[Record extracts Boundary: Start]
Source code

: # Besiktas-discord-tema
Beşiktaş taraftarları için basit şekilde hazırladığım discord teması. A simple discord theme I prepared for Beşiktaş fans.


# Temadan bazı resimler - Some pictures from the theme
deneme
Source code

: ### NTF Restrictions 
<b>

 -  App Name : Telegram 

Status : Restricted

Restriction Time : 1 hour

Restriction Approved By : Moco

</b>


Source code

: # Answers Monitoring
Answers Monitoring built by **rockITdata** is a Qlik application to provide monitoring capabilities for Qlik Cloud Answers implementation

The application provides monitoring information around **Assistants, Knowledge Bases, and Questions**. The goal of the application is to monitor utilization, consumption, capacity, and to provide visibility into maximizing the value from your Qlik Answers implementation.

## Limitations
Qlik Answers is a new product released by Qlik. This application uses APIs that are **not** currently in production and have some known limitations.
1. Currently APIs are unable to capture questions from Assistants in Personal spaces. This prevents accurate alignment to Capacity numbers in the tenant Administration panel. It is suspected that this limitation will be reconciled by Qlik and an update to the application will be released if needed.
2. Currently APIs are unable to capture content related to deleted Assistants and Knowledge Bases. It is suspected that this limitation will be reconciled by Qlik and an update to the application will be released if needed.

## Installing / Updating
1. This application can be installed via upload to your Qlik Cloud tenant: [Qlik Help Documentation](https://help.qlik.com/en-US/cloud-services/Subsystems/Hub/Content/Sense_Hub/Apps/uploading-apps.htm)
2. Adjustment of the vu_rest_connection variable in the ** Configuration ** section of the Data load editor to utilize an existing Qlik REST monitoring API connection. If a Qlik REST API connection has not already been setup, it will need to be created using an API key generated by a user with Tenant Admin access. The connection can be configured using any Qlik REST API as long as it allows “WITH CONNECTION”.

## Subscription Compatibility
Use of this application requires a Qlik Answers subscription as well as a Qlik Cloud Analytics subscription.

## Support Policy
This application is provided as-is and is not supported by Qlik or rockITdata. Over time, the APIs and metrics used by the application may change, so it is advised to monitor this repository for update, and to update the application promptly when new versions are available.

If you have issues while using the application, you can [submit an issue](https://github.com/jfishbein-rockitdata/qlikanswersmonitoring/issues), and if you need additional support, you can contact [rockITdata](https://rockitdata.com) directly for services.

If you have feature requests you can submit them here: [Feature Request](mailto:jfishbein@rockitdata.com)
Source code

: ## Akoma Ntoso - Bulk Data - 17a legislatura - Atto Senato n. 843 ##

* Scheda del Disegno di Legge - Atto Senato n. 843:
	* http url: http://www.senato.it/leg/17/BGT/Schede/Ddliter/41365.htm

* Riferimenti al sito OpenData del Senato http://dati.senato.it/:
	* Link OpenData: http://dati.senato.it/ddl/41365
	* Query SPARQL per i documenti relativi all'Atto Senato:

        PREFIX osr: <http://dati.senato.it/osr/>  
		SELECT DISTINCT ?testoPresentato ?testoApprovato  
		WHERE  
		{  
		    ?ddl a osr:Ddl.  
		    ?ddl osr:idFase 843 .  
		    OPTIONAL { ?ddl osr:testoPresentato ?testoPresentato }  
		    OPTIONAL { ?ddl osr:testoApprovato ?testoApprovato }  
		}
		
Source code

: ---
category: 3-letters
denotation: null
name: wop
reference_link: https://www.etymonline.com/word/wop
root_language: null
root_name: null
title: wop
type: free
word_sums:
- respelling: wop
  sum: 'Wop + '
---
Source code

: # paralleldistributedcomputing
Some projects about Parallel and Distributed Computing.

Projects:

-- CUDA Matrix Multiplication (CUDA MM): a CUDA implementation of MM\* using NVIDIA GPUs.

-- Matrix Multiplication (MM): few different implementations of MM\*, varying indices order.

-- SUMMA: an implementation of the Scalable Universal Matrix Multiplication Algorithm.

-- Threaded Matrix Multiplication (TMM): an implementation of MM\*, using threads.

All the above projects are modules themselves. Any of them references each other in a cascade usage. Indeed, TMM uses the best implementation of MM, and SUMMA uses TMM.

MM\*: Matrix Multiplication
[Record extracts Boundary: End]
Write the whole of the data out again exactly as it stands.

▸ Answer to the problem
Source code

: # Besiktas-discord-tema
Beşiktaş taraftarları için basit şekilde hazırladığım discord teması. A simple discord theme I prepared for Beşiktaş fans.


# Temadan bazı resimler - Some pictures from the theme
deneme
Source code

: ### NTF Restrictions 
<b>

 -  App Name : Telegram 

Status : Restricted

Restriction Time : 1 hour

Restriction Approved By : Moco

</b>


Source code

: # Answers Monitoring
Answers Monitoring built by **rockITdata** is a Qlik application to provide monitoring capabilities for Qlik Cloud Answers implementation

The application provides monitoring information around **Assistants, Knowledge Bases, and Questions**. The goal of the application is to monitor utilization, consumption, capacity, and to provide visibility into maximizing the value from your Qlik Answers implementation.

## Limitations
Qlik Answers is a new product released by Qlik. This application uses APIs that are **not** currently in production and have some known limitations.
1. Currently APIs are unable to capture questions from Assistants in Personal spaces. This prevents accurate alignment to Capacity numbers in the tenant Administration panel. It is suspected that this limitation will be reconciled by Qlik and an update to the application will be released if needed.
2. Currently APIs are unable to capture content related to deleted Assistants and Knowledge Bases. It is suspected that this limitation will be reconciled by Qlik and an update to the application will be released if needed.

## Installing / Updating
1. This application can be installed via upload to your Qlik Cloud tenant: [Qlik Help Documentation](https://help.qlik.com/en-US/cloud-services/Subsystems/Hub/Content/Sense_Hub/Apps/uploading-apps.htm)
2. Adjustment of the vu_rest_connection variable in the ** Configuration ** section of the Data load editor to utilize an existing Qlik REST monitoring API connection. If a Qlik REST API connection has not already been setup, it will need to be created using an API key generated by a user with Tenant Admin access. The connection can be configured using any Qlik REST API as long as it allows “WITH CONNECTION”.

## Subscription Compatibility
Use of this application requires a Qlik Answers subscription as well as a Qlik Cloud Analytics subscription.

## Support Policy
This application is provided as-is and is not supported by Qlik or rockITdata. Over time, the APIs and metrics used by the application may change, so it is advised to monitor this repository for update, and to update the application promptly when new versions are available.

If you have issues while using the application, you can [submit an issue](https://github.com/jfishbein-rockitdata/qlikanswersmonitoring/issues), and if you need additional support, you can contact [rockITdata](https://rockitdata.com) directly for services.

If you have feature requests you can submit them here: [Feature Request](mailto:jfishbein@rockitdata.com)
Source code

: ## Akoma Ntoso - Bulk Data - 17a legislatura - Atto Senato n. 843 ##

* Scheda del Disegno di Legge - Atto Senato n. 843:
	* http url: http://www.senato.it/leg/17/BGT/Schede/Ddliter/41365.htm

* Riferimenti al sito OpenData del Senato http://dati.senato.it/:
	* Link OpenData: http://dati.senato.it/ddl/41365
	* Query SPARQL per i documenti relativi all'Atto Senato:

        PREFIX osr: <http://dati.senato.it/osr/>  
		SELECT DISTINCT ?testoPresentato ?testoApprovato  
		WHERE  
		{  
		    ?ddl a osr:Ddl.  
		    ?ddl osr:idFase 843 .  
		    OPTIONAL { ?ddl osr:testoPresentato ?testoPresentato }  
		    OPTIONAL { ?ddl osr:testoApprovato ?testoApprovato }  
		}
		
Source code

: ---
category: 3-letters
denotation: null
name: wop
reference_link: https://www.etymonline.com/word/wop
root_language: null
root_name: null
title: wop
type: free
word_sums:
- respelling: wop
  sum: 'Wop + '
---
Source code

: # paralleldistributedcomputing
Some projects about Parallel and Distributed Computing.

Projects:

-- CUDA Matrix Multiplication (CUDA MM): a CUDA implementation of MM\* using NVIDIA GPUs.

-- Matrix Multiplication (MM): few different implementations of MM\*, varying indices order.

-- SUMMA: an implementation of the Scalable Universal Matrix Multiplication Algorithm.

-- Threaded Matrix Multiplication (TMM): an implementation of MM\*, using threads.

All the above projects are modules themselves. Any of them references each other in a cascade usage. Indeed, TMM uses the best implementation of MM, and SUMMA uses TMM.

MM\*: Matrix Multiplication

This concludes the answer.